The Thread that hold







She still remembered the day she stepped into the world of nursing. Fresh out of school, uniform pressed, penlight in pocket, she walked into the ward like it was a battlefield and she was ready for war. There was a fire in her then.

A spark of ambition that burned quietly but fiercely. She made a silent promise to herself: by the time she retired, she would have climbed to the pinnacle. Director of Nursing. Or at the very least, Assistant Director. She would lead teams. Shape policy.

Train younger nurses to not just care, but lead with integrity. She believed that with hard work and unshakable focus, nothing was out of reach. And for a time, that belief carried her. She thrived in her early years picked up procedures quickly, earned the trust of senior doctors, handled difficult patients with a calm that surprised even herself.

Recognition came. Promotions whispered her name. The path was clear. Until love stepped in. It wasn’t a dramatic shift at first. She fell in love the way one eases into warm water cautiously, then all at once. She got married. And then something inside her stirred.

A new dream took root softer, but just as powerful. She wanted to build a family. A home with laughter and toys on the floor. A child who would one day call her Mama. It wasn’t that she gave up on her career.

But the map began to redraw itself. What had once been a ladder now looked like a balancing act. One dream pressing against another. She thought she could do both. Be both. But life, as it often does, had other plans. However, the journey to parenthood was anything but easy.

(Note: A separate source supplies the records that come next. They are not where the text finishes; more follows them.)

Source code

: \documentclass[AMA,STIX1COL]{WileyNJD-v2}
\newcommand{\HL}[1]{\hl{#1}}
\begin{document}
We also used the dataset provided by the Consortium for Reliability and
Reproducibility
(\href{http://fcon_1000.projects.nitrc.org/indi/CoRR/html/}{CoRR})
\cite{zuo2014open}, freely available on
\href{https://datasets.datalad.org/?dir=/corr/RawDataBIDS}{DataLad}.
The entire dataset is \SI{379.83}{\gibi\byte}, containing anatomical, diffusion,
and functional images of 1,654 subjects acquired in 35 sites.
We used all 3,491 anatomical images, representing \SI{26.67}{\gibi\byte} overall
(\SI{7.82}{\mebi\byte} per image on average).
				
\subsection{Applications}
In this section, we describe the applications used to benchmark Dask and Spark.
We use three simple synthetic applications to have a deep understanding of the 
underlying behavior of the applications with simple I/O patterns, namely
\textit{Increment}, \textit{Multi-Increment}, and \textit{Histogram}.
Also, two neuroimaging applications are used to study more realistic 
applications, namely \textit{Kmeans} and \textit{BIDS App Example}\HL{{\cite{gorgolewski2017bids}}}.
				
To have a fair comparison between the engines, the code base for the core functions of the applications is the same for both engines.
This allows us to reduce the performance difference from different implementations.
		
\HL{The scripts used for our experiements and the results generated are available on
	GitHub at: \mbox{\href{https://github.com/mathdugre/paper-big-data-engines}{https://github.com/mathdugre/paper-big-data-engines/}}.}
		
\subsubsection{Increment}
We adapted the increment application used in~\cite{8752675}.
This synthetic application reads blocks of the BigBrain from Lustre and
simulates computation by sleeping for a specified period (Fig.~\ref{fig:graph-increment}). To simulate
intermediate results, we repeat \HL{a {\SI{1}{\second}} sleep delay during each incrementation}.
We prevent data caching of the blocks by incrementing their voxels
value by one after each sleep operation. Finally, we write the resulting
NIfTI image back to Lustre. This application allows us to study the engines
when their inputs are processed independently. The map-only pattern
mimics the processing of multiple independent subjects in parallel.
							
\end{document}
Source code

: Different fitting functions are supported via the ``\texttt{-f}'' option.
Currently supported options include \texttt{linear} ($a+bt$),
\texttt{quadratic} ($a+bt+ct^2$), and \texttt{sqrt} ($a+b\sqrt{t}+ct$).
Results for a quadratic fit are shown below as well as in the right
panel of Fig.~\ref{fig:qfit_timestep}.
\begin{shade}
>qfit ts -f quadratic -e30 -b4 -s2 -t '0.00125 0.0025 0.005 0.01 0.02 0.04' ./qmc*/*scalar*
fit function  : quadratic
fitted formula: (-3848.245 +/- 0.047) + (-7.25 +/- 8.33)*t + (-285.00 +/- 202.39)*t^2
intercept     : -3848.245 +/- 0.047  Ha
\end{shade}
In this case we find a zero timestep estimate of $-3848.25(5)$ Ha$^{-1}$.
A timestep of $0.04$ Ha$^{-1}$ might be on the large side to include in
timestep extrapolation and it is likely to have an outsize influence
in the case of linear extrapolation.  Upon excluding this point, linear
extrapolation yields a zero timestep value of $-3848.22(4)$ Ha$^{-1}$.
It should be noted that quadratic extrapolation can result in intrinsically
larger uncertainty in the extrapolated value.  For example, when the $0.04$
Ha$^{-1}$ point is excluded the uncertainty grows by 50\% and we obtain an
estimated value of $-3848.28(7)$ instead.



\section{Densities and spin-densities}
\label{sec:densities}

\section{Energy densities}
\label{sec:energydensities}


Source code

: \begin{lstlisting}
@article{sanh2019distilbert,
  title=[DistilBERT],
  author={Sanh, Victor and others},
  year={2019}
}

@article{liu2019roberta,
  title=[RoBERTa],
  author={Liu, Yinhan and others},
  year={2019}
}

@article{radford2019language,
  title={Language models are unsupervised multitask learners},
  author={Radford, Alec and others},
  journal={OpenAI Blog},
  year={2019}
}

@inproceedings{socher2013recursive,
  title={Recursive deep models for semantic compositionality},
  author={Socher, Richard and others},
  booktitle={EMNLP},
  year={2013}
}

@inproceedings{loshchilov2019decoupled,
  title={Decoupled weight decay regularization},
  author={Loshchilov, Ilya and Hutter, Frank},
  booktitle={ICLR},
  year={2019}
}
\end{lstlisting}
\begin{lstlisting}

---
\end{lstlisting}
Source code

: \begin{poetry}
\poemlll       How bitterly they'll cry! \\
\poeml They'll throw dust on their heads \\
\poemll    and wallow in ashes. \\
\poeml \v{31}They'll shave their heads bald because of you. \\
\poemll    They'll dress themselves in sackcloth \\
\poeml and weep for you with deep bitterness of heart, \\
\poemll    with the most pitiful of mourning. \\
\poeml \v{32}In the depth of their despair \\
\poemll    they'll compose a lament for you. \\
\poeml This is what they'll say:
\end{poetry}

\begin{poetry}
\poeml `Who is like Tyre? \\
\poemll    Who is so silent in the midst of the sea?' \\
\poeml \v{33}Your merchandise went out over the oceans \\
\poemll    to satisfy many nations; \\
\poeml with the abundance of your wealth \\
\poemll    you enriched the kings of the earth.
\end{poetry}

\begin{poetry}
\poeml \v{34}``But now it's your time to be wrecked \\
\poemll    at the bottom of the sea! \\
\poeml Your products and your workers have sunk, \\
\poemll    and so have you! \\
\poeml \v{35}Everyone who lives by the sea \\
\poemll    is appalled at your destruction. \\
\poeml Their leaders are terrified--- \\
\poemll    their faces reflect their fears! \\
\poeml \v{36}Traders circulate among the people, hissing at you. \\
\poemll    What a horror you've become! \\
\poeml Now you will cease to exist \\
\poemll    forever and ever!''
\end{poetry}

For three long years, despite their heartfelt efforts, they struggled to conceive. Each month brought renewed hope and then, quiet devastation. She vividly remembered the MRT rides. Packed trains. Strollers. Toddlers asleep on their mothers’ shoulders. Pregnant bellies swaying with the motion of the carriage.

She’d stand quietly among them, eyes cast down, heart cracking silently. Sometimes, her gaze would fix on a young couple looking almost inconvenienced by the child in their arms, or a teenager with a burgeoning belly and a look of indifference.

The unfairness of it would hit her like a physical blow. A life so desperately wanted, so meticulously planned for, remained elusive, while others seemed to stumble into parenthood without a second thought.

Once, a small child in their carriage erupted into a full-blown tantrum, flailing on the floor, their parents' faces etched with exhaustion and a hint of desperation. She and her husband exchanged a fleeting glance, a silent question passing between them: Is that what awaits us? Would our longing withstand the messy reality?

It was a sobering thought, quickly dismissed by the deeper ache of wanting, but it lingered nonetheless. Still she’d stand quietly among them, heart cracking silently. Sometimes, the tears came before she could stop them. Just hot streaks down her cheeks, quickly wiped away as if they weren’t real. But the isolation wasn’t just inside her. It echoed from the people around her too.
Friends who meant well, but didn’t know when to stop asking.

“When are you going to have a baby?”

“Don’t wait too long, you know.”

“You’re a nurse surely you know the tricks!”

Every comment landed like a paper cut small, but cumulative. Over time, she bled silently beneath her smile. One day, she broke. A close friend had asked the question again, lightly, over lunch “Still no baby ah?” and she snapped.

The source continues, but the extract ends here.